Obviously, you can’t visit 400 million e-commerce pages extract the info by hand, so that’s where web data extraction tools come in to help you out.

This guide will show you:

  • What product and pricing data is, and what it looks like
  • Examples of product data from the web
  • Some tools to extract some data yourself
  • How to acquire this type of data at scale
  • Examples of how and why industries are using this data

What is Scraped Product Data?

“Scraped product data is any piece of information about a product that has been taken from a product web page and put into a format that computers can easily understand.”

This includes brand names, prices, descriptions, sizes, colors, and other metadata about the products including reviews, MPN, UPC, ISBN, SKU, discounts, availability and much more. Every category of product is different and has unique data points. The makeup of a product page, is known as its taxonomy.

So what does a product page look like when it is converted to data?

You can see what these look like for any e-commerce page, by pasting a URL into the free diffbot automatic product scraper.

For example, this listing from the amazon:

Becomes this:

Or in the Json view

If you’re not a programmer or data scientist, the JSON view might look like nonsense. What you are seeing the data that have been extracted and turned into information that a computer can easily read and use.
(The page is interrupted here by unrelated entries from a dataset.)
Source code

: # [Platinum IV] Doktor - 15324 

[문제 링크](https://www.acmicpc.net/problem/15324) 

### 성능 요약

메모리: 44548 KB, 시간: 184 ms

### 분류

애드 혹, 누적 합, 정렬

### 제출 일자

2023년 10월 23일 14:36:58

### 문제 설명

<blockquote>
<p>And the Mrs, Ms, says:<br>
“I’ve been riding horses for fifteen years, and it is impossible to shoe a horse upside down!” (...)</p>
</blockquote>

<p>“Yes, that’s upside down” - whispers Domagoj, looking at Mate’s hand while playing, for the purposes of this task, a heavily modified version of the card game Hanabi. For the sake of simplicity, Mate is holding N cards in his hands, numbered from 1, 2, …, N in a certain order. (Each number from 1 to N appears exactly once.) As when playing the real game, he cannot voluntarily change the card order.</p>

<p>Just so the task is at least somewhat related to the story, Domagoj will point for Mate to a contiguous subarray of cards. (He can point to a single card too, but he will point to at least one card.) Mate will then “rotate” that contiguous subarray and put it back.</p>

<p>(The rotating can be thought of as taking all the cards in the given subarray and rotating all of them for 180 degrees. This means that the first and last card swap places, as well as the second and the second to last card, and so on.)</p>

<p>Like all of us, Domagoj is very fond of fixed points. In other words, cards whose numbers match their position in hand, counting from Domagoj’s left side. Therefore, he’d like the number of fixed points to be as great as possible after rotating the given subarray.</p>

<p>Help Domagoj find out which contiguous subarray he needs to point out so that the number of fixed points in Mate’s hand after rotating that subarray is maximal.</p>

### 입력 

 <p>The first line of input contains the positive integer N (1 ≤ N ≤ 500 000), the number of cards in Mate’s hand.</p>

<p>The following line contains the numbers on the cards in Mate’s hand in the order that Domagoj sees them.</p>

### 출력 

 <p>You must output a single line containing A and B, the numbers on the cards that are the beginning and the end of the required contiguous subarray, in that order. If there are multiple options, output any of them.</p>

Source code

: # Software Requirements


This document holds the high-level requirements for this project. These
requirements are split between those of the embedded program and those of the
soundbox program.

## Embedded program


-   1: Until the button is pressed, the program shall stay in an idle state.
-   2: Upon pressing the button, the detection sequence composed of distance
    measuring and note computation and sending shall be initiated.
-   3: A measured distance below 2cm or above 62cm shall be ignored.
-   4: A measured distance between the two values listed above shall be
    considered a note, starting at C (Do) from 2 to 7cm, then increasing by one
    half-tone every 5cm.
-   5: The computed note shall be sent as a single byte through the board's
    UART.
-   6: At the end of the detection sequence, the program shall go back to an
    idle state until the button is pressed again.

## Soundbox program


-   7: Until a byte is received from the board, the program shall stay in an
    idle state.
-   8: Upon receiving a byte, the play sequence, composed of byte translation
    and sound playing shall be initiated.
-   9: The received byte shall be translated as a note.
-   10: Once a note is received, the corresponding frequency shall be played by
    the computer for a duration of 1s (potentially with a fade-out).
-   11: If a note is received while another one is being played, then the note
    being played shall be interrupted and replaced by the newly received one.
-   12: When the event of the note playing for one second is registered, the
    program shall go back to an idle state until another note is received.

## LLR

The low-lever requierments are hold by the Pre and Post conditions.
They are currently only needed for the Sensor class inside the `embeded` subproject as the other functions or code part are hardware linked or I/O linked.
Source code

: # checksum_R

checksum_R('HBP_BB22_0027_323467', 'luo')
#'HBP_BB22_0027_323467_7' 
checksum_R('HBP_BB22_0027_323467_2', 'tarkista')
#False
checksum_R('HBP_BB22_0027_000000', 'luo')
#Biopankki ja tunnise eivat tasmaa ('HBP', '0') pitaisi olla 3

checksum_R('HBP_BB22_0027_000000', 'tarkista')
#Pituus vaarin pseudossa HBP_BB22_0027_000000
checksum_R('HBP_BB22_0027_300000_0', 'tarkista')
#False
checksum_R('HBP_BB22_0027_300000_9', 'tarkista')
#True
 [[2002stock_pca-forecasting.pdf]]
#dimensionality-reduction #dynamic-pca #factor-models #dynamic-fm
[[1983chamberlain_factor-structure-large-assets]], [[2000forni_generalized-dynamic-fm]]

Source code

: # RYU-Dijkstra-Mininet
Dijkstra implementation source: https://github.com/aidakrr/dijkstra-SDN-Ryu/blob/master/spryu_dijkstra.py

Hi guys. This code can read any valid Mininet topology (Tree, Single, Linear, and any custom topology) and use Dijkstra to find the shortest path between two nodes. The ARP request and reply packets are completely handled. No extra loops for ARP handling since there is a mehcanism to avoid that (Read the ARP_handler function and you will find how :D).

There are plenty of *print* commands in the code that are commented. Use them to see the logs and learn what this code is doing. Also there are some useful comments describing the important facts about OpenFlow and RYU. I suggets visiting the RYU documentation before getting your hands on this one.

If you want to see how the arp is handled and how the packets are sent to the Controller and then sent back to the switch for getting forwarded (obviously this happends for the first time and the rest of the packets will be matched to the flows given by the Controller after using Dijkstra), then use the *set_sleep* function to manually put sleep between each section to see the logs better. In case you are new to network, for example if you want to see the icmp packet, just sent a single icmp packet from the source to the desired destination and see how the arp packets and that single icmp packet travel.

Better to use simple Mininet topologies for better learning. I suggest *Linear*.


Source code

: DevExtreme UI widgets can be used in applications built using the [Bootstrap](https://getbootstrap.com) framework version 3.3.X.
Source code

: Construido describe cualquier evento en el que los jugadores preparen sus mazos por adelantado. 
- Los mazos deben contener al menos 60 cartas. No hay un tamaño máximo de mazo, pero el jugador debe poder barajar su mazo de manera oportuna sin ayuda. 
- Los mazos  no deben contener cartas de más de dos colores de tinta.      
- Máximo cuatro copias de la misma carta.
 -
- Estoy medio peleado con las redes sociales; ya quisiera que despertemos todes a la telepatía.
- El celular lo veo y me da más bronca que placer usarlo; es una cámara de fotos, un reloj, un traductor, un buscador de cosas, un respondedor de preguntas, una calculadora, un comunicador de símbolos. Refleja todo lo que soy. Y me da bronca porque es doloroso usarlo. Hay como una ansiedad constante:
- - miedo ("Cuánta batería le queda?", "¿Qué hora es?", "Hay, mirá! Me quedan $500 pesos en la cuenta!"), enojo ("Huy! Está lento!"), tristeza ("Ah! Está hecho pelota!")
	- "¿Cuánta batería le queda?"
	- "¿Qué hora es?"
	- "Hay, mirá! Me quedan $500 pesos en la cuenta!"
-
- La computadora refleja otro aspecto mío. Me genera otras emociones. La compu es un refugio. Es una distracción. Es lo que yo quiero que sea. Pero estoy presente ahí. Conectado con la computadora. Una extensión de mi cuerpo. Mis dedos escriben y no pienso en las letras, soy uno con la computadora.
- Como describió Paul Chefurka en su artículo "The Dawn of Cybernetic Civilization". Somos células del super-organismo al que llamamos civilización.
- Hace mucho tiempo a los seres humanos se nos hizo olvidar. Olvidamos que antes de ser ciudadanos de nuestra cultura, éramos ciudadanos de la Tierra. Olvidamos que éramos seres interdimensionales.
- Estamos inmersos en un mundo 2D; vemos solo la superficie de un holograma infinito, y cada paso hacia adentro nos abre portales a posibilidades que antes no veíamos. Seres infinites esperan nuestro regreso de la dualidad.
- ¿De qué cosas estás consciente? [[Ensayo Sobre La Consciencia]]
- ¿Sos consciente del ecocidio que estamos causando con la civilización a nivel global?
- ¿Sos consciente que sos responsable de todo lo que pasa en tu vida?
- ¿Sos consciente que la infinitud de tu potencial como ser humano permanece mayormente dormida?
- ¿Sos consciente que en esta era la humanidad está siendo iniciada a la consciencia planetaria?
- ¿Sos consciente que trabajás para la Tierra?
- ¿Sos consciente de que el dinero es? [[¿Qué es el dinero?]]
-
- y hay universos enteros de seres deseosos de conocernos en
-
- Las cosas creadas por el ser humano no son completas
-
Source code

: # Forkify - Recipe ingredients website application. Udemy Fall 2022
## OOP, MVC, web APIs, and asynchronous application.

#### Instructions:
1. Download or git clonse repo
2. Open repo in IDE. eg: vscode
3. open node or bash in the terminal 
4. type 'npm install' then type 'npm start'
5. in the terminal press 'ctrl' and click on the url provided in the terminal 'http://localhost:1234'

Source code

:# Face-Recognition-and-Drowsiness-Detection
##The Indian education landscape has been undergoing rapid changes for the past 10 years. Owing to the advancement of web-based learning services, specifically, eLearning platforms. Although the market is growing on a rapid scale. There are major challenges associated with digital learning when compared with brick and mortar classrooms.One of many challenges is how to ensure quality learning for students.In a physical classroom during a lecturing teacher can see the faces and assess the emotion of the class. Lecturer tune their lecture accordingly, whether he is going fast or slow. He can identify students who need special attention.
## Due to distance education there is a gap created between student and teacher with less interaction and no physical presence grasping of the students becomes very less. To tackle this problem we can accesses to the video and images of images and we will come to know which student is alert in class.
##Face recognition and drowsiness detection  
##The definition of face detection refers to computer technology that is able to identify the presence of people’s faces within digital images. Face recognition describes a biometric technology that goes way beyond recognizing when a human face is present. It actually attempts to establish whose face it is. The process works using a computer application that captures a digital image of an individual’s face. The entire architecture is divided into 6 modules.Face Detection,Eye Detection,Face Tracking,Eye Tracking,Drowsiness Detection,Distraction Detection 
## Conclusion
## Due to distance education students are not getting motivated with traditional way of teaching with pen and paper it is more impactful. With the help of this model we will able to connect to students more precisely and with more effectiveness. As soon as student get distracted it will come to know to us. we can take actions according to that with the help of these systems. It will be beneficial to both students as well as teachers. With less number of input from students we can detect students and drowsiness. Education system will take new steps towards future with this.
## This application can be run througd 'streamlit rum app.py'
What types of product data are there?

Imagine all the different kinds of products out there being sold online, and then also consider all the other things which could be considered products — property, businesses, stocks and, and even software!

So when you think about product data, it’s important to understand what data points there are for each of these product types. We find that almost all products fit into a core product taxonomy and then branch out from there with more specific information.

Core Product Taxonomy

Almost every item being sold online will have these common attributes:

  • Product name
  • Price
  • Description
  • Product ID

You might also notice that there are lots of other pieces of information available, too. For example, anyone looking to do pricing strategy for fashion items will need to know additional features of the products, like what color, size, and pattern the item is.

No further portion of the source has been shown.